1. The horizontal transfer gene identification method based on locality sensitive hashing is characterized by comprising the following steps: which comprises the following steps:

step 2, performing K-word processing on each segmented fragment, and obtaining [ sigma ] calculation through each gene fragment^KThe word, wherein | ∑ is the character set size of the gene, and K is the window length of K-word processing;

step 4, constructing m hash functions, and calculating m hash values of each segment;

the Euclidean distance formula is as follows:

wherein x_iIs the i-th hash value, y, of the gene fragment_iThe number of the ith hash value of the whole genome is m, namely the number of the hash functions, namely m is the number of the hash values of the sequence.

2. The locality-sensitive-hash-based horizontal migration gene identification method according to claim 1, wherein: in step 1 the whole genome data was cut into N overlapping fragments of 5000 bp according to a step size of 500.

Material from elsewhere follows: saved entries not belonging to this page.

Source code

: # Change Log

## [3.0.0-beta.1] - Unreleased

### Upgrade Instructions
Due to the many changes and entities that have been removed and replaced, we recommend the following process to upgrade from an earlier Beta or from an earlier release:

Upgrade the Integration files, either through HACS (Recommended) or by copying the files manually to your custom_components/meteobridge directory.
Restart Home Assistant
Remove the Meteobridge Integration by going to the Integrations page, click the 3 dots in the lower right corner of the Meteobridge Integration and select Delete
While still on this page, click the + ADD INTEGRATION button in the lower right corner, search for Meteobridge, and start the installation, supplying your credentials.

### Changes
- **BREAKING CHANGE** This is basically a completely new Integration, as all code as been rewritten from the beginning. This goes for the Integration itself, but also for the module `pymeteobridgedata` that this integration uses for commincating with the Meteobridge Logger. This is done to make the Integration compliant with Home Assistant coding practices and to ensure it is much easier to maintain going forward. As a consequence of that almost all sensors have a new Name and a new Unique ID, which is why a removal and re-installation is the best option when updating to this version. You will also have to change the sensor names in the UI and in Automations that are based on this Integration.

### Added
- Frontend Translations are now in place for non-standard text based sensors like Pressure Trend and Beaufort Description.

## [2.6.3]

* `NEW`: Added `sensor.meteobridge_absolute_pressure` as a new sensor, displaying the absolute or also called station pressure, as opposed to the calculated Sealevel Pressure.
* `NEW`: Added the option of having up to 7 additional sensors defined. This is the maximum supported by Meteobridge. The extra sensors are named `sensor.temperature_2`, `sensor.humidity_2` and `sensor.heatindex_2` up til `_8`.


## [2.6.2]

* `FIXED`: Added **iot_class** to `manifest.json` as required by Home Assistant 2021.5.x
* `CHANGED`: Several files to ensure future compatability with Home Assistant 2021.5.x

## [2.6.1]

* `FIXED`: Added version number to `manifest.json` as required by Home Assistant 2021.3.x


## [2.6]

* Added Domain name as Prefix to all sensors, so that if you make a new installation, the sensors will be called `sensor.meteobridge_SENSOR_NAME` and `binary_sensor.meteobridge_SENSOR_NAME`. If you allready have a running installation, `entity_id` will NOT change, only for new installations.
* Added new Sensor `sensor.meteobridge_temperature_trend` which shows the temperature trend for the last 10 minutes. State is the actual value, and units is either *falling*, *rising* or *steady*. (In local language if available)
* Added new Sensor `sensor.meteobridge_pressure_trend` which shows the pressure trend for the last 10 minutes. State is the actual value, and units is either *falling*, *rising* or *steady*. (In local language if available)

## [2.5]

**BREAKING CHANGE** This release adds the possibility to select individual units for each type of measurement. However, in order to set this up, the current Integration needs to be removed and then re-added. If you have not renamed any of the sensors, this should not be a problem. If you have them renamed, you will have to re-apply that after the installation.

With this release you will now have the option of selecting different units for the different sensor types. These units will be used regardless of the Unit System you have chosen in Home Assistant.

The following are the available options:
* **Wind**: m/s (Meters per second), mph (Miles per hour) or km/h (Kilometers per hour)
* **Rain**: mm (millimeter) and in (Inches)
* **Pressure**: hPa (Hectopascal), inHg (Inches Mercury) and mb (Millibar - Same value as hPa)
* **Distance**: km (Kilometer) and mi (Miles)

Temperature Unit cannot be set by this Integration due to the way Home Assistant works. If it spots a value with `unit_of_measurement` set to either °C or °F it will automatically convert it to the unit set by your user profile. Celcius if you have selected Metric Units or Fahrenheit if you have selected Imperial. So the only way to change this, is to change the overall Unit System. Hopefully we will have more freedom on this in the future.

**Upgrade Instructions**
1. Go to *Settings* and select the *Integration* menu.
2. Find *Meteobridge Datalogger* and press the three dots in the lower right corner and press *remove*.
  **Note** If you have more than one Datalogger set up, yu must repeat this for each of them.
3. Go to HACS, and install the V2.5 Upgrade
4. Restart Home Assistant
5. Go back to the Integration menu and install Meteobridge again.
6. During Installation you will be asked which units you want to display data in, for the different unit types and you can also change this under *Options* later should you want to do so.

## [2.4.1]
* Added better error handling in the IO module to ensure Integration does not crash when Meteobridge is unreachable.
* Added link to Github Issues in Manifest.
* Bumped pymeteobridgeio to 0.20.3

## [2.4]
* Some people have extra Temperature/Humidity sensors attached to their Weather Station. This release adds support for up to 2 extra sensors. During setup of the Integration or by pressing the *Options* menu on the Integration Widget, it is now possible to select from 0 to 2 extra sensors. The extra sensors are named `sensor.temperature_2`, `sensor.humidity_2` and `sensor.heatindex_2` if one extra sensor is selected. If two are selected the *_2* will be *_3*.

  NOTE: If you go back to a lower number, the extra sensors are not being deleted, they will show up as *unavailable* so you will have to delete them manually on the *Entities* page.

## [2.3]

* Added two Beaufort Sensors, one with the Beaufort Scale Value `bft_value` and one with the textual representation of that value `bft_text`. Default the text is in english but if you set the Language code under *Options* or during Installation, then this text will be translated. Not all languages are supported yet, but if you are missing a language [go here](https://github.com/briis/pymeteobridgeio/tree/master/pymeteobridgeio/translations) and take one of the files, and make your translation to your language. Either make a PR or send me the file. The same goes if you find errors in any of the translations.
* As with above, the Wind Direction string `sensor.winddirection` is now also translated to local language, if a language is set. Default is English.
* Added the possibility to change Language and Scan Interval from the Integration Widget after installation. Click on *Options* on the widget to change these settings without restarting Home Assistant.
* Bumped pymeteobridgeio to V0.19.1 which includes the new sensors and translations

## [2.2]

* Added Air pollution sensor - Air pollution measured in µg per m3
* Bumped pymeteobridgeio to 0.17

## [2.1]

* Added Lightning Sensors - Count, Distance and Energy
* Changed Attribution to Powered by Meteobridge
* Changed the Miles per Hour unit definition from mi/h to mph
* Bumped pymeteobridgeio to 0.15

3. The locality-sensitive-hash-based horizontal migration gene identification method according to claim 1, wherein: the hash function family in step 4 is in the form of:

wherein a is a random number sequence generated based on a p stable distribution, b is a random number in (0, r), r is the segment length of the segment on the straight line, and the functions in the function family establish function indexes according to the difference of a and b.